The day started off with comics. A friend sent me an electronic version of the Tintin comic King Ottokar’s Sceptre which was first published in 1947. The story concerns a fictive Balkan state with the name of Syldavia which is bordered by another, Borduria. Syldavia is a monarchy with a crest consisting of a black pelican. The monarch is subject to the requirements of an ancient custom and loses the right to rule if he does not appear annually, on St. Vladimir’s Day, carrying a historic sceptre.

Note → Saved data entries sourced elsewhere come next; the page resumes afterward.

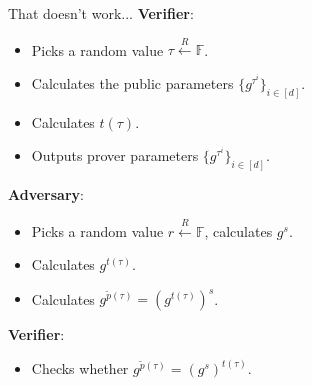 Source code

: \documentclass{zkdl-presentation-template}
\begin{document}
    \begin{frame}{That doesn't work...}
        \textbf{Verifier}: 
        \vspace{-5pt}
        \begin{itemize}[label=]
            \item \vspace{-3pt} Picks a random value $\tau \xleftarrow{R} \mathbb{F}$. \pause
            \item \vspace{-3pt} Calculates the public parameters $\{g^{\tau^i}\}_{i \in [d]}$. \pause
            \item \vspace{-3pt} Calculates $t(\tau)$. \pause
            \item \vspace{-3pt} Outputs prover parameters $\{g^{\tau^i}\}_{i \in [d]}$. \pause
        \end{itemize}
        \textbf{Adversary}: 
        \vspace{-5pt}
        \begin{itemize}[label=]
            \item \vspace{-3pt} Picks a random value $r \xleftarrow{R} \mathbb{F}$, calculates $g^s$. \pause
            \item \vspace{-3pt} Calculates $g^{t(\tau)}$. \pause
            \item \vspace{-3pt} Calculates $g^{\widetilde{p}(\tau)} = {\left( g^{t(\tau)} \right)}^s$. \pause
        \end{itemize}
        \textbf{Verifier}: 
        \vspace{-5pt}
        \begin{itemize}[label=]
            \item \vspace{-3pt} Checks whether $g^{\widetilde{p}(\tau)} = \left( g^{s} \right)^{t(\tau)}$.
        \end{itemize}
    \end{frame}
\end{document}
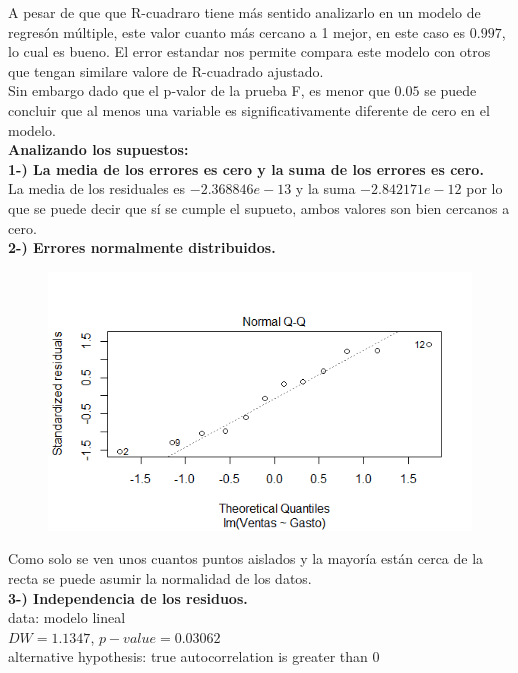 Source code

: \documentclass[12pt,a4paper]{article}
\begin{document}
	A pesar de que que R-cuadraro tiene más sentido analizarlo en un modelo de regresón múltiple, este valor cuanto más cercano a 1 mejor, en este caso es $0.997$, lo cual es bueno. El error estandar nos permite compara este modelo con otros que tengan similare valore de R-cuadrado ajustado.\\ 
	
	Sin embargo dado que el p-valor de la prueba F, es menor que $0.05$ se puede concluir que al menos una variable es significativamente diferente de cero en el modelo.\\
	
	\textbf{Analizando los supuestos:}\\
	
	\textbf{1-) La media de los errores es cero y la suma de los errores es cero.}\\
	 
	La media de los residuales es $-2.368846e-13$ y la suma $-2.842171e-12$ por lo que se puede decir que sí se cumple el supueto, ambos valores son bien cercanos a cero.\\
	
	\textbf{2-) Errores normalmente distribuidos.} \\
	
	\begin{figure}[h!]
		\centering
		\includegraphics[scale=0.8]{simplemodel_qqplot.png}
	\end{figure}
	
	Como solo se ven unos cuantos puntos aislados y la mayoría están cerca de la recta se puede asumir la normalidad de los datos.\\ 
	
	\textbf{3-) Independencia de los residuos.}\\
	data:  modelo lineal\\
	$DW = 1.1347$, $p-value = 0.03062$\\
	alternative hypothesis: true autocorrelation is greater than 0\\
	
\end{document}
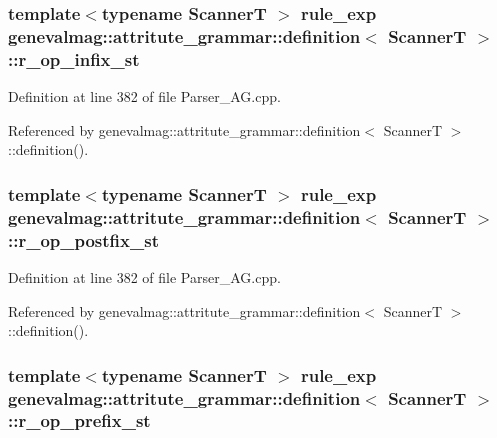 \hypertarget{structgenevalmag_1_1attritute__grammar_1_1definition_a19be6f1c2a2cd3ff25f83795fc7bf349}{
\subsubsection[{r\_\-op\_\-infix\_\-st}]{\setlength{\rightskip}{0pt plus 5cm}template$<$typename ScannerT $>$ {\bf rule\_\-exp} {\bf genevalmag::attritute\_\-grammar::definition}$<$ ScannerT $>$::{\bf r\_\-op\_\-infix\_\-st}}}
\label{structgenevalmag_1_1attritute__grammar_1_1definition_a19be6f1c2a2cd3ff25f83795fc7bf349}


Definition at line 382 of file Parser\_\-AG.cpp.



Referenced by genevalmag::attritute\_\-grammar::definition$<$ ScannerT $>$::definition().

\hypertarget{structgenevalmag_1_1attritute__grammar_1_1definition_a991947011b04988e682ecb1a28fe5551}{
\subsubsection[{r\_\-op\_\-postfix\_\-st}]{\setlength{\rightskip}{0pt plus 5cm}template$<$typename ScannerT $>$ {\bf rule\_\-exp} {\bf genevalmag::attritute\_\-grammar::definition}$<$ ScannerT $>$::{\bf r\_\-op\_\-postfix\_\-st}}}
\label{structgenevalmag_1_1attritute__grammar_1_1definition_a991947011b04988e682ecb1a28fe5551}


Definition at line 382 of file Parser\_\-AG.cpp.



Referenced by genevalmag::attritute\_\-grammar::definition$<$ ScannerT $>$::definition().

\hypertarget{structgenevalmag_1_1attritute__grammar_1_1definition_a2233f17bc87358652ad803f71327abd2}{
\subsubsection[{r\_\-op\_\-prefix\_\-st}]{\setlength{\rightskip}{0pt plus 5cm}template$<$typename ScannerT $>$ {\bf rule\_\-exp} {\bf genevalmag::attritute\_\-grammar::definition}$<$ ScannerT $>$::{\bf r\_\-op\_\-prefix\_\-st}}}
\label{structgenevalmag_1_1attritute__grammar_1_1definition_a2233f17bc87358652ad803f71327abd2}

The narrative begins in London with a professor who is about to make a study visit to the country to examine royal seals. This necessitates his entry into the same well-guarded archive in which the sceptre is stored. Tintin gets enmeshed in a Syldavian plot relating to this and, in the process, various assassination attempts are made on his life by heavily-moustachioed men in London and in Syldavia itself. The conspiracy to overthrow the king proves to include members from all echelons including the police. It fails, of course, but the outlines of Balkanism are there – from peasants in exotically colourful costume to bomb-throwing republicans who are made to look more like anarchists and a thoroughly engaging gentlemanly monarch…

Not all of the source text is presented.